Based on these observations and his experience, the officer concluded that Macfie was impaired. He was arrested and breath samples were demanded. Macfie was transported to the police station where two breath samples were obtained, both reading 130 mg per cent. He was charged with having care and control of a motor vehicle (1) while impaired by alcohol and (2) with a blood alcohol level exceeding 80 mg per cent.
At trial in Saskatchewan Provincial Court, the judge concluded that Macfie’s arrest and detention had been arbitrary under s. 9 of the Charter. There were enough grounds for a “reasonable suspicion”, which would have justified a detention and a roadside screening device demand, but the grounds fell short of the higher reasonable belief threshold required for an arrest and an evidentiary breath demand. Although the officer had the requisite subjective belief, – the judge suggested more observation and articulation may have been done to meet the objective standard. The judge also considered evidence that did not exist, such as continued slurring of speech, erratic driving and walking, balance or comprehension problems. In the judge’s view, the totality of the circumstances was not capable of objectively supporting the officer’s honestly held belief. As a result of this finding – and a s. 10(b) right to counsel breach – the breathalyzer readings as well as all the officer’s observations were excluded under s. 24(2). Without this evidence, the Crown was unable to establish the essential elements on either charge and Macfie was found not guilty.

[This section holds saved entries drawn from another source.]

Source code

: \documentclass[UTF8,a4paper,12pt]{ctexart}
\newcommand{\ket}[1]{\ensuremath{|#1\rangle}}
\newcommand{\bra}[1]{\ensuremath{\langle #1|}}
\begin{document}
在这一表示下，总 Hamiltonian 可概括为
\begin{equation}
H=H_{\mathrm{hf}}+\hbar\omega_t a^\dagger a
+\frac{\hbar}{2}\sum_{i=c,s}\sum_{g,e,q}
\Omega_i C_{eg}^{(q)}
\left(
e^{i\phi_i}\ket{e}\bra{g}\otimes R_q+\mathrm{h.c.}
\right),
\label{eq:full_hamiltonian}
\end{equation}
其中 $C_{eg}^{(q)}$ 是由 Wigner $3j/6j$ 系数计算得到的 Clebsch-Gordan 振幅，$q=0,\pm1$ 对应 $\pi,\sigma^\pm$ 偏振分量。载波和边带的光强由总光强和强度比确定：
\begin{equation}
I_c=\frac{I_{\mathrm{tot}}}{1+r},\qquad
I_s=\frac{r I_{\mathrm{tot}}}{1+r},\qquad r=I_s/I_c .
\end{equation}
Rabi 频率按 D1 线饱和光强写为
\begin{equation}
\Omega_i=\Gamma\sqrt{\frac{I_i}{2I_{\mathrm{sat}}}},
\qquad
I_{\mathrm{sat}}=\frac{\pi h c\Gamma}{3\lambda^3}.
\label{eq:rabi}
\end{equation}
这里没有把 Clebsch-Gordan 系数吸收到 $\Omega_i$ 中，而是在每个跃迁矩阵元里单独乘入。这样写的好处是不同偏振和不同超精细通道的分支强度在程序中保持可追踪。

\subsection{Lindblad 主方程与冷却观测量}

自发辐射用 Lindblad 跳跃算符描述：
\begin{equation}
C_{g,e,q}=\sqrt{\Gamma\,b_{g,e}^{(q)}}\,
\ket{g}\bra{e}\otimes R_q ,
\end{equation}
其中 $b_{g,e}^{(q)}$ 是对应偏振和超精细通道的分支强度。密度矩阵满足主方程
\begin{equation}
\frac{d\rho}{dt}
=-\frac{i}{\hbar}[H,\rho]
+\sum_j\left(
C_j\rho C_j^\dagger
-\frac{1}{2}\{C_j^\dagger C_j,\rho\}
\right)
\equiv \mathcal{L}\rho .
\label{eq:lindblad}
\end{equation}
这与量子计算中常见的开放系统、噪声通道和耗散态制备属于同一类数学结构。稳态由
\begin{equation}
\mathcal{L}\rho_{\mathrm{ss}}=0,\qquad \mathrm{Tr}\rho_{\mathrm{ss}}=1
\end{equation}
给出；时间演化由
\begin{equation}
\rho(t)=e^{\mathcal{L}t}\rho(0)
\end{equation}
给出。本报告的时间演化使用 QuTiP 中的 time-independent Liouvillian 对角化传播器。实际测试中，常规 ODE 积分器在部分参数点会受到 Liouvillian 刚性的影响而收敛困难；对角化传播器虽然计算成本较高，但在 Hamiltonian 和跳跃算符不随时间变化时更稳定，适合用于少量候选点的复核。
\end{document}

“[The officer’s observations] point convincingly in the direction of a meaningful level of impairment.” – Chief Justice Richards
The Crown unsuccessfully appealed the Provincial Court’s reasonable grounds ruling to Saskatchewan’s Court of Queen’s (now King’s) Bench. The appeal judge rejected Crown’s submission that the trial judge made a legal error with respect to his finding on reasonable grounds, dismissed the appeal and upheld the acquittals.
The Crown appealed again, this time to the province’s highest court. In a unanimous decision, a three-judge panel of Saskatchewan’s Court of Appeal ruled it was an error to find the officer did not have objectively reasonable grounds. When assessing whether the reasonable grounds threshold for arrest and/or an evidentiary breath demand has been met, there are both subjective and objective components to be evaluated.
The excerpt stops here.